What’s Your Next Move?

Ryan sat down in the day shelter for his first day on the job. He looked around at the sea of faces and didn’t know where to begin, or how to spark a conversation. Someone suggested he play a board game with a guest, so he figured he would just give it a try. He pulled out a chess board, and without knowing it, started a new Water Street tradition. 

“At the beginning I was terrible” laughs Ryan. “I was losing to everyone.” From time to time, guests would give him tips, and he got better and better. More than anything though, as his skills sharpened, he was getting into more meaningful conversations.

Where do you come from? What are your goals? And the most loaded question of all: How did you end up homeless?
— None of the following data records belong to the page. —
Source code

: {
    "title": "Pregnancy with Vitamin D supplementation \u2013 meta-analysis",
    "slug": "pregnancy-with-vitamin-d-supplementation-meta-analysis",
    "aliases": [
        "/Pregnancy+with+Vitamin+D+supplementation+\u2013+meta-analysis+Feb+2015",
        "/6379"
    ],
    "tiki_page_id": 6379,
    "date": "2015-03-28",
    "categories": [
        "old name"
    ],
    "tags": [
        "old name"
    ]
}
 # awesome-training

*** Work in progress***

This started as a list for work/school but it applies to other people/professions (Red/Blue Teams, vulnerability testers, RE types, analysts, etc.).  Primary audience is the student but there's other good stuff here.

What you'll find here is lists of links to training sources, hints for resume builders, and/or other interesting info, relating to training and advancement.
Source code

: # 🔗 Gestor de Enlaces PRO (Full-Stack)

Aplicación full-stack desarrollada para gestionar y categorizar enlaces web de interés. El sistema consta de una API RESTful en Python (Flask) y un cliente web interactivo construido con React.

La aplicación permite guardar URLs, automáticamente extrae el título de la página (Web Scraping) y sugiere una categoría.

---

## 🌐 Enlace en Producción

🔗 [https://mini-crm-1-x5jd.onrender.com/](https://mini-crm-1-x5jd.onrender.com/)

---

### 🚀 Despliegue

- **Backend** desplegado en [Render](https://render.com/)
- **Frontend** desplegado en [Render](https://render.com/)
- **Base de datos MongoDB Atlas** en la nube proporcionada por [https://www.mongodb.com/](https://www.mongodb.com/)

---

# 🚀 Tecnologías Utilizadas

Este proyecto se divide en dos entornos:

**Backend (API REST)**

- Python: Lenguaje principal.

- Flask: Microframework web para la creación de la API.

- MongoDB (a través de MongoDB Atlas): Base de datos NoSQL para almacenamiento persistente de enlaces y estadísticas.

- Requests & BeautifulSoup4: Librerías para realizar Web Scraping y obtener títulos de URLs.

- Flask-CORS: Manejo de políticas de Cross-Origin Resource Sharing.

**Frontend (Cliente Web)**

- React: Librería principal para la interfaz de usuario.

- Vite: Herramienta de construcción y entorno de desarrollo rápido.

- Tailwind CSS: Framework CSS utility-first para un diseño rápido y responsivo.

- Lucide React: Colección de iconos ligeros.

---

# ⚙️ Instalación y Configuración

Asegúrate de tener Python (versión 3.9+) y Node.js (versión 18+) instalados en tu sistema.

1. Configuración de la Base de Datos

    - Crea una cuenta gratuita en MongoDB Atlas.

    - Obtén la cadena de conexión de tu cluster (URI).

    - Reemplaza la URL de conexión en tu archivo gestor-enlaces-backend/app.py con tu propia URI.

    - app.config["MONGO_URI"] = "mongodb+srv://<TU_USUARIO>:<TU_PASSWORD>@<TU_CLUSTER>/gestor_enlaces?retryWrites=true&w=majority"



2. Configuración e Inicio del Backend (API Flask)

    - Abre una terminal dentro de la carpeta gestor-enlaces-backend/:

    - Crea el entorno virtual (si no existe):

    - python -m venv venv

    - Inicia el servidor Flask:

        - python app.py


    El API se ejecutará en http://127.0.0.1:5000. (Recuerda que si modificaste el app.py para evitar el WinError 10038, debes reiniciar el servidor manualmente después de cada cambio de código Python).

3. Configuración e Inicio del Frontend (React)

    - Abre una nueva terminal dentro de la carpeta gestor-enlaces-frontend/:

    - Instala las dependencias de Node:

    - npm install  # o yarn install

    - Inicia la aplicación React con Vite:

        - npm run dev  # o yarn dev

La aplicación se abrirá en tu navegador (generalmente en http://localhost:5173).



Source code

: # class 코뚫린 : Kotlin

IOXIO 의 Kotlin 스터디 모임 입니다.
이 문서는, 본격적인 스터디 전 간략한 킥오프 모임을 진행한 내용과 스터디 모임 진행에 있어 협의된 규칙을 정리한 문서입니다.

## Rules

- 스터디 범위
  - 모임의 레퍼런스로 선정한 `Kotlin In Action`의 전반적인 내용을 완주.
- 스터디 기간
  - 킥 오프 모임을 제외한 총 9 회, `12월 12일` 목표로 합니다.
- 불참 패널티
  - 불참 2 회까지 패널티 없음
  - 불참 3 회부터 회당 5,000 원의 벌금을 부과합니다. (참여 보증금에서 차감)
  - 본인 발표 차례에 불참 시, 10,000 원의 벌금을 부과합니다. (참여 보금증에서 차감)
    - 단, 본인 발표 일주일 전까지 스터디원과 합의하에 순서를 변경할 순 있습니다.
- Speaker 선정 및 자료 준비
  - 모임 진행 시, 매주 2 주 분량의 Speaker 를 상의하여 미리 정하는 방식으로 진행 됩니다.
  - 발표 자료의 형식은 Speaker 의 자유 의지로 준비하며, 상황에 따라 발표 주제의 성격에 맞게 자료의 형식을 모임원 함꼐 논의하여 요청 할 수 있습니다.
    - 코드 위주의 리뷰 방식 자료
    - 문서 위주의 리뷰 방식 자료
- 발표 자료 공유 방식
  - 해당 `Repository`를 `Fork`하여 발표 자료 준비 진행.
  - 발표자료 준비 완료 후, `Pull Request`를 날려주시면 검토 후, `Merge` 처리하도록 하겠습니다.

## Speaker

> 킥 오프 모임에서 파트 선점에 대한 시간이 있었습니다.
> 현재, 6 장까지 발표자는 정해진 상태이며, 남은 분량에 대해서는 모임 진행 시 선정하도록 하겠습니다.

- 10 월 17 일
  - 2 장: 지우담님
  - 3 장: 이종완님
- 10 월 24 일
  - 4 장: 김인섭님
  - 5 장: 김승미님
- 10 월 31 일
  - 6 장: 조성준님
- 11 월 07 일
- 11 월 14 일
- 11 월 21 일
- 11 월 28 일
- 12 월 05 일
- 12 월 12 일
There was something about chess that took hard questions, and made them easier to talk about. With chess, you don’t need to make direct eye contact. It’s slow, and meditative, and the light distraction makes getting into hard discussions much easier.

For months Ryan kept working with guests day by day, often over a game of chess. Candidly, he admits the work seemed frustratingly gradual at times. “At the beginning you are just playing and you don’t really see the daily work you do,” he says. “In construction you can see, ‘hey I built this’, at the end of the day. But in ministry and in life coaching, you don’t get to see what you did every day.”

Progress isn’t always linear. This was another lesson chess taught Ryan. One day he was playing a young man and “beating him left and right.” Ryan had taken most of his pieces, and when he looked up, the guest was about ready to give up. 

But suddenly, in one move, the guest put Ryan in checkmate. 

It wasn’t until later that night he felt the true lesson behind this match. “God revealed that even though things look bleak, and you look like you are going to lose, never give up, because your next move could be your victory.” 

When someone comes to Water Street, they can often feel like they are all out of moves. Maybe they feel like they’ve already lost. But by building trust, we can help them recognize they are in a safe place to start again. Those small moves often begin in our day shelter, having a one-on-one conversation, or playing a game of chess. And even if they don’t notice them, those moves add up to become the victory. “And then eventually, our guests are going to win the war,” says Ryan.